Source records:
******************************

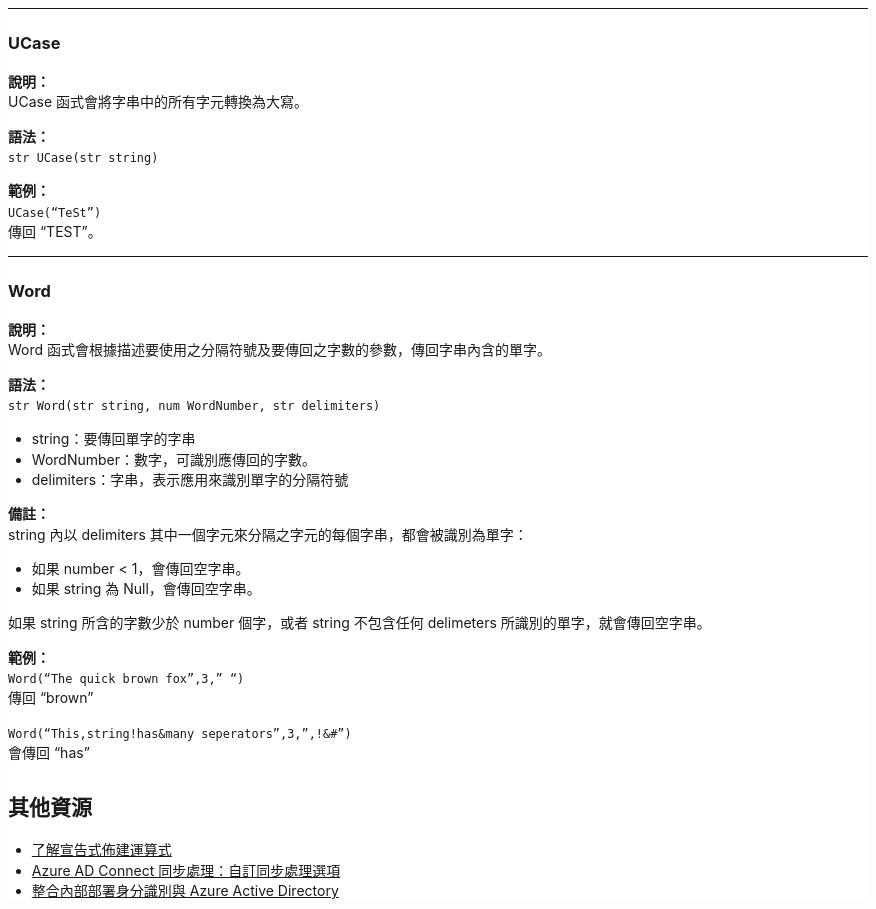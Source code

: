 
----------
### UCase

**說明：**<br> UCase 函式會將字串中的所有字元轉換為大寫。

**語法：**<br> `str UCase(str string)`
 
**範例：**<br> `UCase(“TeSt”)` <br> 傳回 “TEST”。
 
 


----------
### Word

**說明：**<br> Word 函式會根據描述要使用之分隔符號及要傳回之字數的參數，傳回字串內含的單字。
 
**語法：**<br> `str Word(str string, num WordNumber, str delimiters)`

- string：要傳回單字的字串
- WordNumber：數字，可識別應傳回的字數。 
- delimiters：字串，表示應用來識別單字的分隔符號
 
**備註：**<br> string 內以 delimiters 其中一個字元來分隔之字元的每個字串，都會被識別為單字：

- 如果 number < 1，會傳回空字串。
- 如果 string 為 Null，會傳回空字串。

如果 string 所含的字數少於 number 個字，或者 string 不包含任何 delimeters 所識別的單字，就會傳回空字串。
 

**範例：**<br> `Word(“The quick brown fox”,3,” “)` <br> 傳回 “brown”

`Word(“This,string!has&many seperators”,3,”,!&#”)` <br> 會傳回 “has”


## 其他資源

* [了解宣告式佈建運算式](active-directory-aadconnectsync-understanding-declarative-provisioning-expressions.md)
* [Azure AD Connect 同步處理：自訂同步處理選項](active-directory-aadconnectsync-whatis.md)
* [整合內部部署身分識別與 Azure Active Directory](active-directory-aadconnect.md)
 
 


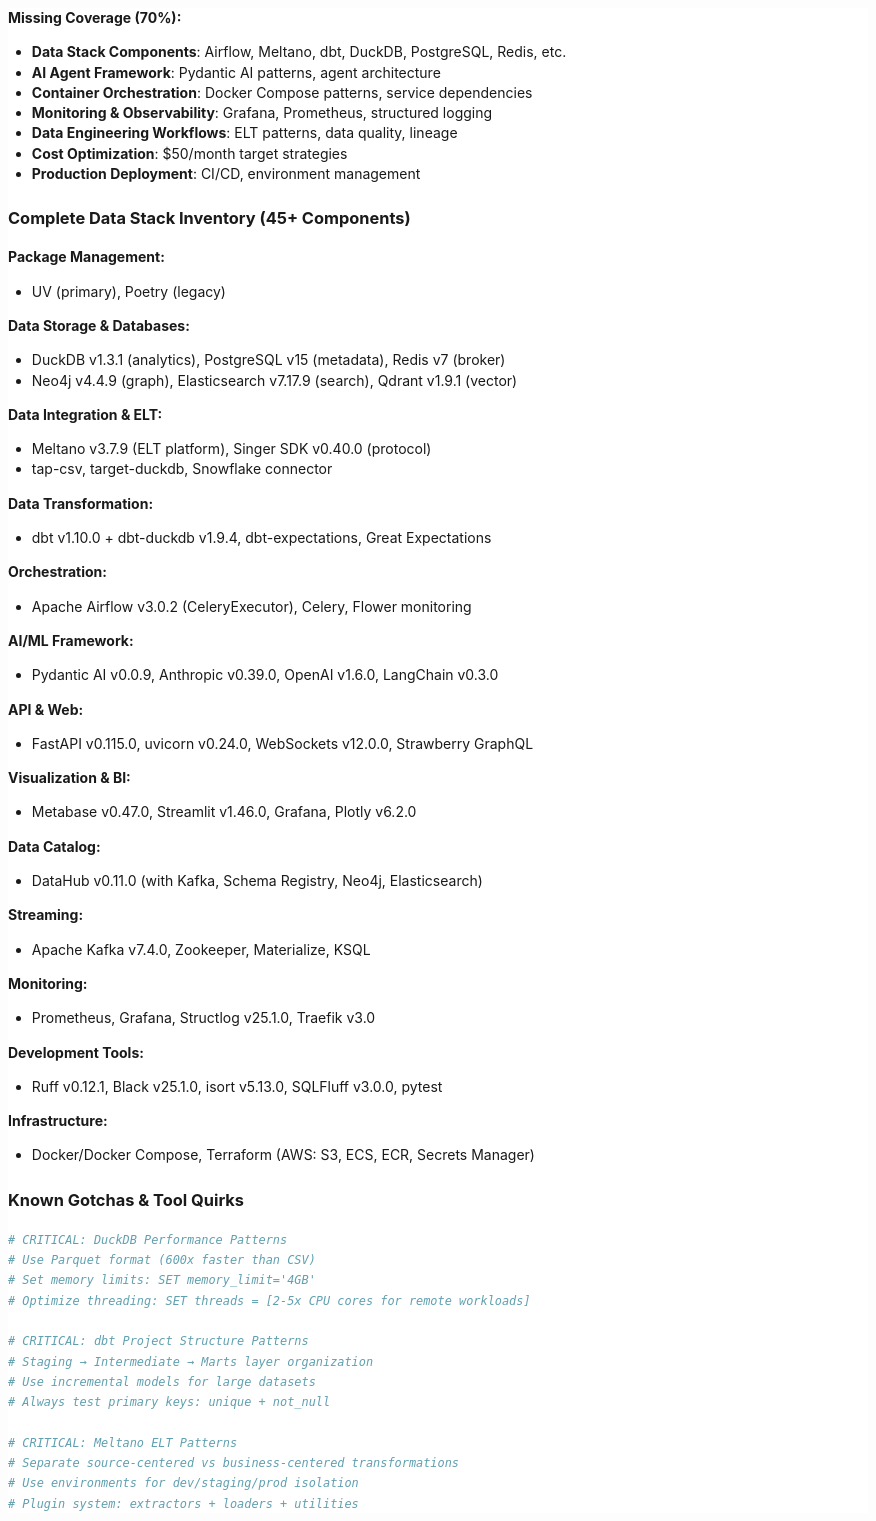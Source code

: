 **Missing Coverage (70%):**
- **Data Stack Components**: Airflow, Meltano, dbt, DuckDB, PostgreSQL, Redis, etc.
- **AI Agent Framework**: Pydantic AI patterns, agent architecture
- **Container Orchestration**: Docker Compose patterns, service dependencies
- **Monitoring & Observability**: Grafana, Prometheus, structured logging
- **Data Engineering Workflows**: ELT patterns, data quality, lineage
- **Cost Optimization**: $50/month target strategies
- **Production Deployment**: CI/CD, environment management

### Complete Data Stack Inventory (45+ Components)

**Package Management:**
- UV (primary), Poetry (legacy)

**Data Storage & Databases:**
- DuckDB v1.3.1 (analytics), PostgreSQL v15 (metadata), Redis v7 (broker)
- Neo4j v4.4.9 (graph), Elasticsearch v7.17.9 (search), Qdrant v1.9.1 (vector)

**Data Integration & ELT:**
- Meltano v3.7.9 (ELT platform), Singer SDK v0.40.0 (protocol)
- tap-csv, target-duckdb, Snowflake connector

**Data Transformation:**
- dbt v1.10.0 + dbt-duckdb v1.9.4, dbt-expectations, Great Expectations

**Orchestration:**
- Apache Airflow v3.0.2 (CeleryExecutor), Celery, Flower monitoring

**AI/ML Framework:**
- Pydantic AI v0.0.9, Anthropic v0.39.0, OpenAI v1.6.0, LangChain v0.3.0

**API & Web:**
- FastAPI v0.115.0, uvicorn v0.24.0, WebSockets v12.0.0, Strawberry GraphQL

**Visualization & BI:**
- Metabase v0.47.0, Streamlit v1.46.0, Grafana, Plotly v6.2.0

**Data Catalog:**
- DataHub v0.11.0 (with Kafka, Schema Registry, Neo4j, Elasticsearch)

**Streaming:**
- Apache Kafka v7.4.0, Zookeeper, Materialize, KSQL

**Monitoring:**
- Prometheus, Grafana, Structlog v25.1.0, Traefik v3.0

**Development Tools:**
- Ruff v0.12.1, Black v25.1.0, isort v5.13.0, SQLFluff v3.0.0, pytest

**Infrastructure:**
- Docker/Docker Compose, Terraform (AWS: S3, ECS, ECR, Secrets Manager)

### Known Gotchas & Tool Quirks

```python
# CRITICAL: DuckDB Performance Patterns
# Use Parquet format (600x faster than CSV)
# Set memory limits: SET memory_limit='4GB'
# Optimize threading: SET threads = [2-5x CPU cores for remote workloads]

# CRITICAL: dbt Project Structure Patterns
# Staging → Intermediate → Marts layer organization
# Use incremental models for large datasets
# Always test primary keys: unique + not_null

# CRITICAL: Meltano ELT Patterns
# Separate source-centered vs business-centered transformations
# Use environments for dev/staging/prod isolation
# Plugin system: extractors + loaders + utilities

```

******************************

Look through the entries for lines containing the word "WordNumber" and return each one.

**語法：**<br> `str Word(str string, num WordNumber, str delimiters)`
- WordNumber：數字，可識別應傳回的字數。 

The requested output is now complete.